Kosovo do not yet have national colours, but they’ve long been hoping to join the international football community, an important symbol of independence. And they might actually be pretty good on the field.
Kosovo already has a team unrecognised by FIFA who have been playing friendlies since 1993, following the break-up of Yugoslavia. Perhaps not surprisingly given Kosovo’s predominant ethnic Albanian population, their first game was against Albania, a 3-1 defeat in Tirana. They would wait nine years — following the war — before playing another game, once more against Albania, this time a 1-0 defeat.
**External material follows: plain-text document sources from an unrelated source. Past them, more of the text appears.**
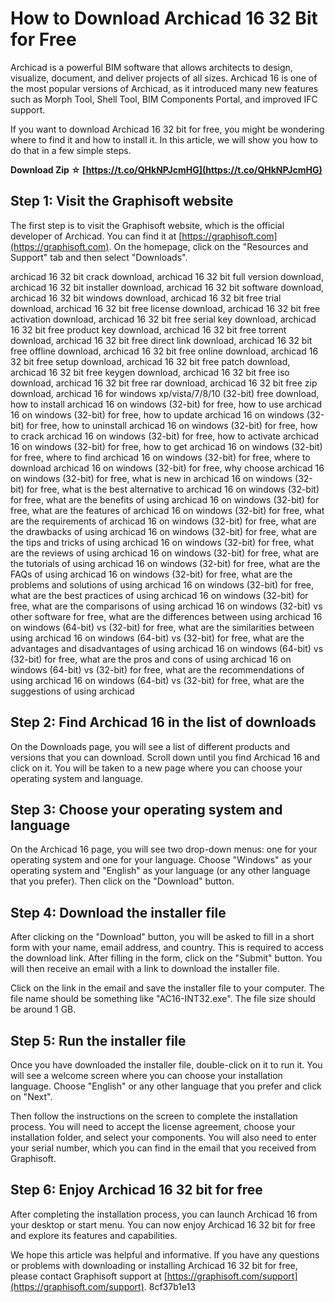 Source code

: # How to Download Archicad 16 32 Bit for Free
 
Archicad is a powerful BIM software that allows architects to design, visualize, document, and deliver projects of all sizes. Archicad 16 is one of the most popular versions of Archicad, as it introduced many new features such as Morph Tool, Shell Tool, BIM Components Portal, and improved IFC support.
 
If you want to download Archicad 16 32 bit for free, you might be wondering where to find it and how to install it. In this article, we will show you how to do that in a few simple steps.
 
**Download Zip ☆ [https://t.co/QHkNPJcmHG](https://t.co/QHkNPJcmHG)**


 
## Step 1: Visit the Graphisoft website
 
The first step is to visit the Graphisoft website, which is the official developer of Archicad. You can find it at [https://graphisoft.com](https://graphisoft.com). On the homepage, click on the "Resources and Support" tab and then select "Downloads".
 
archicad 16 32 bit crack download,  archicad 16 32 bit full version download,  archicad 16 32 bit installer download,  archicad 16 32 bit software download,  archicad 16 32 bit windows download,  archicad 16 32 bit free trial download,  archicad 16 32 bit free license download,  archicad 16 32 bit free activation download,  archicad 16 32 bit free serial key download,  archicad 16 32 bit free product key download,  archicad 16 32 bit free torrent download,  archicad 16 32 bit free direct link download,  archicad 16 32 bit free offline download,  archicad 16 32 bit free online download,  archicad 16 32 bit free setup download,  archicad 16 32 bit free patch download,  archicad 16 32 bit free keygen download,  archicad 16 32 bit free iso download,  archicad 16 32 bit free rar download,  archicad 16 32 bit free zip download,  archicad 16 for windows xp/vista/7/8/10 (32-bit) free download,  how to install archicad 16 on windows (32-bit) for free,  how to use archicad 16 on windows (32-bit) for free,  how to update archicad 16 on windows (32-bit) for free,  how to uninstall archicad 16 on windows (32-bit) for free,  how to crack archicad 16 on windows (32-bit) for free,  how to activate archicad 16 on windows (32-bit) for free,  how to get archicad 16 on windows (32-bit) for free,  where to find archicad 16 on windows (32-bit) for free,  where to download archicad 16 on windows (32-bit) for free,  why choose archicad 16 on windows (32-bit) for free,  what is new in archicad 16 on windows (32-bit) for free,  what is the best alternative to archicad 16 on windows (32-bit) for free,  what are the benefits of using archicad 16 on windows (32-bit) for free,  what are the features of archicad 16 on windows (32-bit) for free,  what are the requirements of archicad 16 on windows (32-bit) for free,  what are the drawbacks of using archicad 16 on windows (32-bit) for free,  what are the tips and tricks of using archicad 16 on windows (32-bit) for free,  what are the reviews of using archicad 16 on windows (32-bit) for free,  what are the tutorials of using archicad 16 on windows (32-bit) for free,  what are the FAQs of using archicad 16 on windows (32-bit) for free,  what are the problems and solutions of using archicad 16 on windows (32-bit) for free,  what are the best practices of using archicad 16 on windows (32-bit) for free,  what are the comparisons of using archicad 16 on windows (32-bit) vs other software for free,  what are the differences between using archicad 16 on windows (64-bit) vs (32-bit) for free,  what are the similarities between using archicad 16 on windows (64-bit) vs (32-bit) for free,  what are the advantages and disadvantages of using archicad 16 on windows (64-bit) vs (32-bit) for free,  what are the pros and cons of using archicad 16 on windows (64-bit) vs (32-bit) for free,  what are the recommendations of using archicad 16 on windows (64-bit) vs (32-bit) for free,  what are the suggestions of using archicad
 
## Step 2: Find Archicad 16 in the list of downloads
 
On the Downloads page, you will see a list of different products and versions that you can download. Scroll down until you find Archicad 16 and click on it. You will be taken to a new page where you can choose your operating system and language.
 
## Step 3: Choose your operating system and language
 
On the Archicad 16 page, you will see two drop-down menus: one for your operating system and one for your language. Choose "Windows" as your operating system and "English" as your language (or any other language that you prefer). Then click on the "Download" button.
 
## Step 4: Download the installer file
 
After clicking on the "Download" button, you will be asked to fill in a short form with your name, email address, and country. This is required to access the download link. After filling in the form, click on the "Submit" button. You will then receive an email with a link to download the installer file.
 
Click on the link in the email and save the installer file to your computer. The file name should be something like "AC16-INT32.exe". The file size should be around 1 GB.
 
## Step 5: Run the installer file
 
Once you have downloaded the installer file, double-click on it to run it. You will see a welcome screen where you can choose your installation language. Choose "English" or any other language that you prefer and click on "Next".
 
Then follow the instructions on the screen to complete the installation process. You will need to accept the license agreement, choose your installation folder, and select your components. You will also need to enter your serial number, which you can find in the email that you received from Graphisoft.
 
## Step 6: Enjoy Archicad 16 32 bit for free
 
After completing the installation process, you can launch Archicad 16 from your desktop or start menu. You can now enjoy Archicad 16 32 bit for free and explore its features and capabilities.
 
We hope this article was helpful and informative. If you have any questions or problems with downloading or installing Archicad 16 32 bit for free, please contact Graphisoft support at [https://graphisoft.com/support](https://graphisoft.com/support).
 8cf37b1e13
 
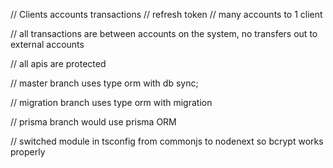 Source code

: // Clients accounts transactions
// refresh token
// many accounts to 1 client

// all transactions are between accounts on the system, no transfers out to external accounts

// all apis are protected


// master branch uses type orm with db sync; 

// migration branch uses type orm with migration

// prisma branch would use prisma ORM


// switched module in tsconfig from commonjs to nodenext so bcrypt works properly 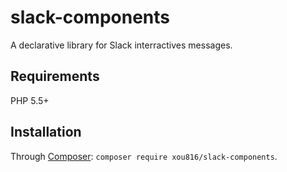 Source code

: # slack-components

A declarative library for Slack interractives messages.

Requirements
------------

PHP 5.5+

Installation
------------

Through [Composer](https://packagist.org/packages/xou816/slack-components): `composer require xou816/slack-components`.
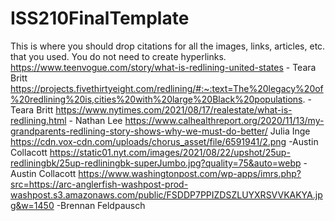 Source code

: # ISS210FinalTemplate
This is where you should drop citations for all the images, links, articles, etc. that you used. You do not need to create hyperlinks.
https://www.teenvogue.com/story/what-is-redlining-united-states - Teara Britt
https://projects.fivethirtyeight.com/redlining/#:~:text=The%20legacy%20of%20redlining%20is,cities%20with%20large%20Black%20populations. - Teara Britt
https://www.nytimes.com/2021/08/17/realestate/what-is-redlining.html - Nathan Lee
https://www.calhealthreport.org/2020/11/13/my-grandparents-redlining-story-shows-why-we-must-do-better/ Julia Inge
https://cdn.vox-cdn.com/uploads/chorus_asset/file/6591941/2.png -Austin Collacott
https://static01.nyt.com/images/2021/08/22/upshot/25up-redliningbk/25up-redliningbk-superJumbo.jpg?quality=75&auto=webp -Austin Collacott
https://www.washingtonpost.com/wp-apps/imrs.php?src=https://arc-anglerfish-washpost-prod-washpost.s3.amazonaws.com/public/FSDDP7PPIZDSZLUYXRSVVKAKYA.jpg&w=1450 -Brennan Feldpausch
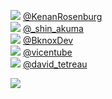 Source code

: 
 ![](http://pbs.twimg.com/profile_images/1288539768154882050/rS1Ktl2i_normal.jpg) [@KenanRosenburg](https://twitter.com/KenanRosenburg)<br>![](http://pbs.twimg.com/profile_images/1380368268318412800/7eMPDpXx_normal.jpg) [@_shin_akuma](https://twitter.com/_shin_akuma)<br>![](http://pbs.twimg.com/profile_images/1288213147279474688/Qm4Z32f4_normal.jpg) [@BknoxDev](https://twitter.com/BknoxDev)<br>![](http://pbs.twimg.com/profile_images/1319625664715280384/AErgtyWI_normal.jpg) [@vicentube](https://twitter.com/vicentube)<br>![](http://pbs.twimg.com/profile_images/1368757174688768005/T6P_t2tf_normal.jpg) [@david_tetreau](https://twitter.com/david_tetreau)<br> 

![](https://visitor-badge.laobi.icu/badge?page_id=ponder)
The past three years has seen Kosovo gain considerable momentum on the football field, recording its first win against Monaco, 7-1, and in a considerable breakthrough, beating Saudi Arabia 1-0 last June. Kristian Nushi scored the surprising winner in the 84th minute from the penalty spot.
Their coach Edmond Rugova, who once played for the New York Cosmos in the NASL and had starred for KF Prishtina in the 1980s, had expected his team to be “whacked” by the Saudis.
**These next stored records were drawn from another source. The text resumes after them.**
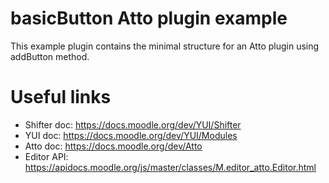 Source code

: # basicButton Atto plugin example
This example plugin contains the minimal structure for an Atto plugin using addButton method.
# Useful links
 * Shifter doc: <https://docs.moodle.org/dev/YUI/Shifter>
 * YUI doc: <https://docs.moodle.org/dev/YUI/Modules>
 * Atto doc: <https://docs.moodle.org/dev/Atto>
 * Editor API: <https://apidocs.moodle.org/js/master/classes/M.editor_atto.Editor.html>
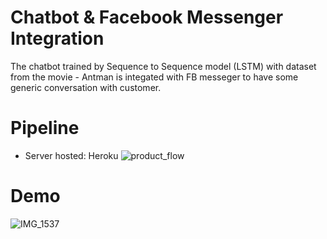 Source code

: # Chatbot & Facebook Messenger Integration

The chatbot trained by Sequence to Sequence model (LSTM) with dataset from the movie - Antman is integated with FB messeger to have some generic conversation with customer.

# Pipeline

* Server hosted: Heroku
![product_flow](https://user-images.githubusercontent.com/68146764/122792639-8de67800-d2e4-11eb-8f69-d569b95379e7.png)

# Demo

![IMG_1537](https://user-images.githubusercontent.com/68146764/122794207-3517df00-d2e6-11eb-91e8-74da856ec086.jpg)
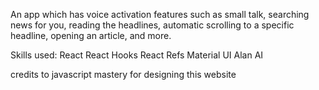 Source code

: An app which has voice activation features such as small talk, searching news for you, reading the headlines, automatic scrolling to a specific headline, opening an article, and more.

Skills used:
React
React Hooks
React Refs
Material UI
Alan AI


credits to javascript mastery for designing this website
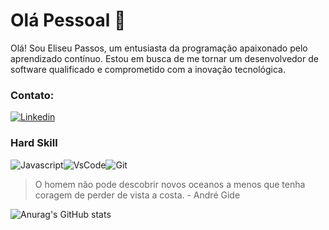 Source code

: # Olá Pessoal :vulcan_salute:

Olá! Sou Eliseu Passos, um entusiasta da programação apaixonado pelo aprendizado contínuo. Estou em busca de me tornar um desenvolvedor de software qualificado e comprometido com a inovação tecnológica.

### Contato:
[![Linkedin](https://img.shields.io/badge/LinkedIn-0077B5?style=for-the-badge&logo=linkedin&logoColor=white)](https://www.linkedin.com/in/eliseu-passos)

### Hard Skill
![Javascript](https://img.shields.io/badge/JavaScript-323330?style=for-the-badge&logo=javascript&logoColor=F7DF1E)![VsCode](https://img.shields.io/badge/VSCode-0078D4?style=for-the-badge&logo=visual%20studio%20code&logoColor=white)![Git](https://img.shields.io/badge/GIT-E44C30?style=for-the-badge&logo=git&logoColor=white)

>O homem não pode descobrir novos oceanos a menos que tenha coragem de perder de vista a costa. - André Gide

![Anurag's GitHub stats](https://github-readme-stats.vercel.app/api?username=eliseupassos&hide=contribs,prs&show_icons=true&theme=dark)
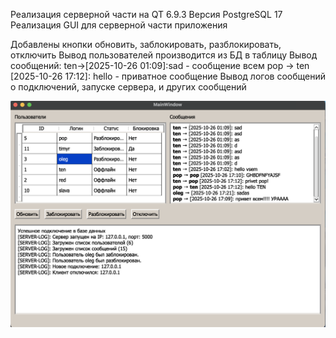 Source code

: Реализация серверной части на QT 6.9.3
Версия PostgreSQL 17
Реализация GUI для серверной части приложения

Добавлены кнопки обновить, заблокировать, разблокировать, отключить
Вывод пользователей производится из БД в таблицу
Вывод сообщений:
ten->[2025-10-26 01:09]:sad  - сообщение всем
pop → ten [2025-10-26 17:12]: hello - приватное сообщение
Вывод логов сообщений о подключений, запуске сервера, и других сообщений

![alt text](server.png)
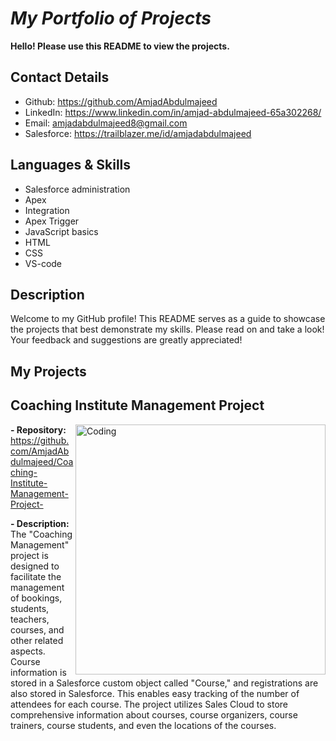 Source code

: # *My Portfolio of Projects*

**Hello! Please use this README to view the projects.**

## Contact Details
- Github: https://github.com/AmjadAbdulmajeed
- LinkedIn: https://www.linkedin.com/in/amjad-abdulmajeed-65a302268/
- Email: amjadabdulmajeed8@gmail.com
- Salesforce: https://trailblazer.me/id/amjadabdulmajeed

## Languages & Skills
- Salesforce administration
- Apex
- Integration
- Apex Trigger
- JavaScript basics
- HTML
- CSS
- VS-code

## Description
Welcome to my GitHub profile! 
This README serves as a guide to showcase the projects that best demonstrate my skills. 
Please read on and take a look! Your feedback and suggestions are greatly appreciated!

## My Projects

## Coaching Institute Management Project
<img align="right" alt="Coding" Width="400" src="https://github.com/AmjadAbdulmajeed/PORTFOLIO-OF-PROJECTS/assets/122358461/6f0123bc-ae4c-4311-9b0c-905be42d9484">

**- Repository:** https://github.com/AmjadAbdulmajeed/Coaching-Institute-Management-Project-
  
**- Description:** The "Coaching Management" project is designed to facilitate the management of bookings, students, teachers, courses, and other related aspects. Course information is stored in a Salesforce custom object called "Course," and registrations are also stored in Salesforce. This enables easy tracking of the number of attendees for each course. The project utilizes Sales Cloud to store comprehensive information about courses, course organizers, course trainers, course students, and even the locations of the courses.

 

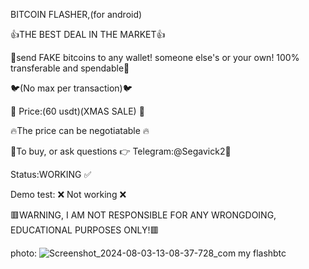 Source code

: BITCOIN FLASHER,(for android) 

👍THE BEST DEAL IN THE MARKET👍
 
👏send FAKE bitcoins to any wallet! someone else's or your own! 100% transferable and spendable👏

🐦(No max per transaction)🐦

🎄 Price:(60 usdt)(XMAS SALE) 🎄 

🔥The price can be negotiatable 🔥

💎To buy, or ask questions 👉 Telegram:@Segavick2💎

Status:WORKING ✅ 

Demo test: ❌ Not working ❌ 

🟥WARNING, I AM NOT RESPONSIBLE FOR ANY WRONGDOING, EDUCATIONAL PURPOSES ONLY!🟥

photo:
![Screenshot_2024-08-03-13-08-37-728_com my flashbtc](https://github.com/user-attachments/assets/80df889b-337a-4b8e-8104-e65165edbac4)
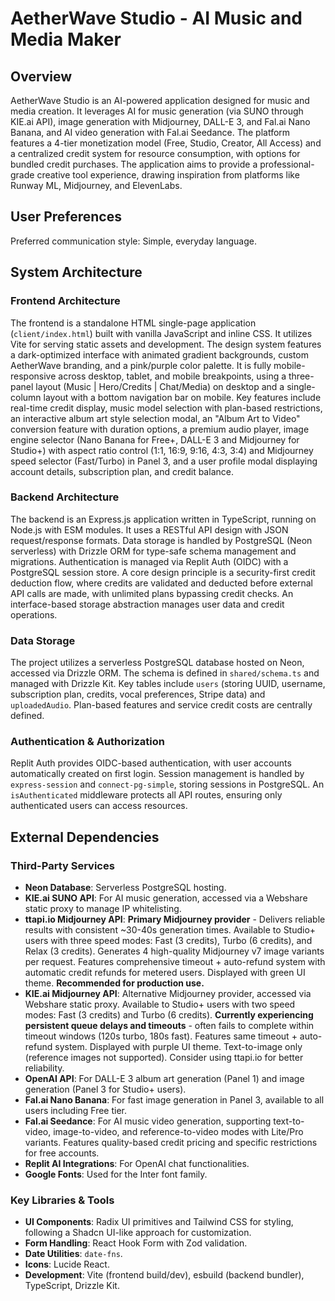 # AetherWave Studio - AI Music and Media Maker

## Overview

AetherWave Studio is an AI-powered application designed for music and media creation. It leverages AI for music generation (via SUNO through KIE.ai API), image generation with Midjourney, DALL-E 3, and Fal.ai Nano Banana, and AI video generation with Fal.ai Seedance. The platform features a 4-tier monetization model (Free, Studio, Creator, All Access) and a centralized credit system for resource consumption, with options for bundled credit purchases. The application aims to provide a professional-grade creative tool experience, drawing inspiration from platforms like Runway ML, Midjourney, and ElevenLabs.

## User Preferences

Preferred communication style: Simple, everyday language.

## System Architecture

### Frontend Architecture

The frontend is a standalone HTML single-page application (`client/index.html`) built with vanilla JavaScript and inline CSS. It utilizes Vite for serving static assets and development. The design system features a dark-optimized interface with animated gradient backgrounds, custom AetherWave branding, and a pink/purple color palette. It is fully mobile-responsive across desktop, tablet, and mobile breakpoints, using a three-panel layout (Music | Hero/Credits | Chat/Media) on desktop and a single-column layout with a bottom navigation bar on mobile. Key features include real-time credit display, music model selection with plan-based restrictions, an interactive album art style selection modal, an "Album Art to Video" conversion feature with duration options, a premium audio player, image engine selector (Nano Banana for Free+, DALL-E 3 and Midjourney for Studio+) with aspect ratio control (1:1, 16:9, 9:16, 4:3, 3:4) and Midjourney speed selector (Fast/Turbo) in Panel 3, and a user profile modal displaying account details, subscription plan, and credit balance.

### Backend Architecture

The backend is an Express.js application written in TypeScript, running on Node.js with ESM modules. It uses a RESTful API design with JSON request/response formats. Data storage is handled by PostgreSQL (Neon serverless) with Drizzle ORM for type-safe schema management and migrations. Authentication is managed via Replit Auth (OIDC) with a PostgreSQL session store. A core design principle is a security-first credit deduction flow, where credits are validated and deducted before external API calls are made, with unlimited plans bypassing credit checks. An interface-based storage abstraction manages user data and credit operations.

### Data Storage

The project utilizes a serverless PostgreSQL database hosted on Neon, accessed via Drizzle ORM. The schema is defined in `shared/schema.ts` and managed with Drizzle Kit. Key tables include `users` (storing UUID, username, subscription plan, credits, vocal preferences, Stripe data) and `uploadedAudio`. Plan-based features and service credit costs are centrally defined.

### Authentication & Authorization

Replit Auth provides OIDC-based authentication, with user accounts automatically created on first login. Session management is handled by `express-session` and `connect-pg-simple`, storing sessions in PostgreSQL. An `isAuthenticated` middleware protects all API routes, ensuring only authenticated users can access resources.

## External Dependencies

### Third-Party Services

-   **Neon Database**: Serverless PostgreSQL hosting.
-   **KIE.ai SUNO API**: For AI music generation, accessed via a Webshare static proxy to manage IP whitelisting.
-   **ttapi.io Midjourney API**: **Primary Midjourney provider** - Delivers reliable results with consistent ~30-40s generation times. Available to Studio+ users with three speed modes: Fast (3 credits), Turbo (6 credits), and Relax (3 credits). Generates 4 high-quality Midjourney v7 image variants per request. Features comprehensive timeout + auto-refund system with automatic credit refunds for metered users. Displayed with green UI theme. **Recommended for production use.**
-   **KIE.ai Midjourney API**: Alternative Midjourney provider, accessed via Webshare static proxy. Available to Studio+ users with two speed modes: Fast (3 credits) and Turbo (6 credits). **Currently experiencing persistent queue delays and timeouts** - often fails to complete within timeout windows (120s turbo, 180s fast). Features same timeout + auto-refund system. Displayed with purple UI theme. Text-to-image only (reference images not supported). Consider using ttapi.io for better reliability.
-   **OpenAI API**: For DALL-E 3 album art generation (Panel 1) and image generation (Panel 3 for Studio+ users).
-   **Fal.ai Nano Banana**: For fast image generation in Panel 3, available to all users including Free tier.
-   **Fal.ai Seedance**: For AI music video generation, supporting text-to-video, image-to-video, and reference-to-video modes with Lite/Pro variants. Features quality-based credit pricing and specific restrictions for free accounts.
-   **Replit AI Integrations**: For OpenAI chat functionalities.
-   **Google Fonts**: Used for the Inter font family.

### Key Libraries & Tools

-   **UI Components**: Radix UI primitives and Tailwind CSS for styling, following a Shadcn UI-like approach for customization.
-   **Form Handling**: React Hook Form with Zod validation.
-   **Date Utilities**: `date-fns`.
-   **Icons**: Lucide React.
-   **Development**: Vite (frontend build/dev), esbuild (backend bundler), TypeScript, Drizzle Kit.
A number of high-quality players could be available to the team, including Lorik Cana of Marseille (a current Albanian international), who Rugova thinks “will be captain of Kosovo”. There’s also Lazio’s Valon Behrami who represents Switzerland and Fulham’s Finnish striker Shefki Kuqi and his brother Njazi Kuqi, once of Birmingham, all of Kosovan origin. It’s unclear to me whether given the exceptional state of Kosovan football’s emergence players who have represented other countries in FIFA competition would be able to turn out for Kosovo or not: it’s more likely the Albanians would than anyone else.
They would be able to play for Kosovo in the kind of non-FIFA sanctioned matches the country is currently restricted to anyway.
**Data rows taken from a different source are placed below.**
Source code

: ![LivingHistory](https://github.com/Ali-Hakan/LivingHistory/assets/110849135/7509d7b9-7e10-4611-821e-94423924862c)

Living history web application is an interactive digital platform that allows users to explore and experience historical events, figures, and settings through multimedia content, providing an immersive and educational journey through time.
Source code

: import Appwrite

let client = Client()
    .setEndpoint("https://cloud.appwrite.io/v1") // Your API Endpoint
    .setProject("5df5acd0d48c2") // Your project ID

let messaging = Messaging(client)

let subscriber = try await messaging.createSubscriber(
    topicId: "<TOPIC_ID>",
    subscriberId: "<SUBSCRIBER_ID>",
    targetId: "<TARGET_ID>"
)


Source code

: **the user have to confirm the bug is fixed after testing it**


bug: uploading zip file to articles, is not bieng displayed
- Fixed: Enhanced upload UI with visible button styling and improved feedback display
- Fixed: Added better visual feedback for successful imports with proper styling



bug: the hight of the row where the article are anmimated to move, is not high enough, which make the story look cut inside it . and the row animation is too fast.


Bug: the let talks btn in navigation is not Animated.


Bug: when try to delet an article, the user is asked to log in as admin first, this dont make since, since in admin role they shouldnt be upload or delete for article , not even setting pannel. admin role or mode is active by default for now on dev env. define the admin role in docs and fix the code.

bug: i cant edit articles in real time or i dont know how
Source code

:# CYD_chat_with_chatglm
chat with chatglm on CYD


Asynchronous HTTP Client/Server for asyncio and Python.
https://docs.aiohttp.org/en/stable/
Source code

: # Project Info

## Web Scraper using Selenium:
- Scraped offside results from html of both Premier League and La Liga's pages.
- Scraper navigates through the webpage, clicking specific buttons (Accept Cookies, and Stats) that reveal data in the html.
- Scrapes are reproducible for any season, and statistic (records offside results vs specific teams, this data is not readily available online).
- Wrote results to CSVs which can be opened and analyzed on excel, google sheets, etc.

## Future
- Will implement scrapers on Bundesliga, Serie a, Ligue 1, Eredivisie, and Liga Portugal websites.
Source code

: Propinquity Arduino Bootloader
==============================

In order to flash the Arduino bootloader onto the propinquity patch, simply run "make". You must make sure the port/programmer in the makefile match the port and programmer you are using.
The bigger question is whether Kosovo will be able to play in FIFA competition at all anytime soon. There was an approach by the Kosovan football association to FIFA in 2006 exploring membership that went nowhere. Now the country is independent, there is more chance of that happening of course, but as Gramsci’s Kingdom explains in a superb post on small countries and FIFA membership, it might not be straightforward at all.
Kosovo would, presumably, first seek membership of UEFA. But he notes that UEFA’s membership rules require a nation to be recognised as such by the United Nations — not really likely given Russia’s veto on the Security Council.
He speculates that Kosovo could still gain membership of FIFA, which does not have such a stringent article on recognition by the UN itself, by joining another confederation instead of UEFA, which would be geographically awkward but technically possible.
It might be a while before we see Kosovo in the World Cup.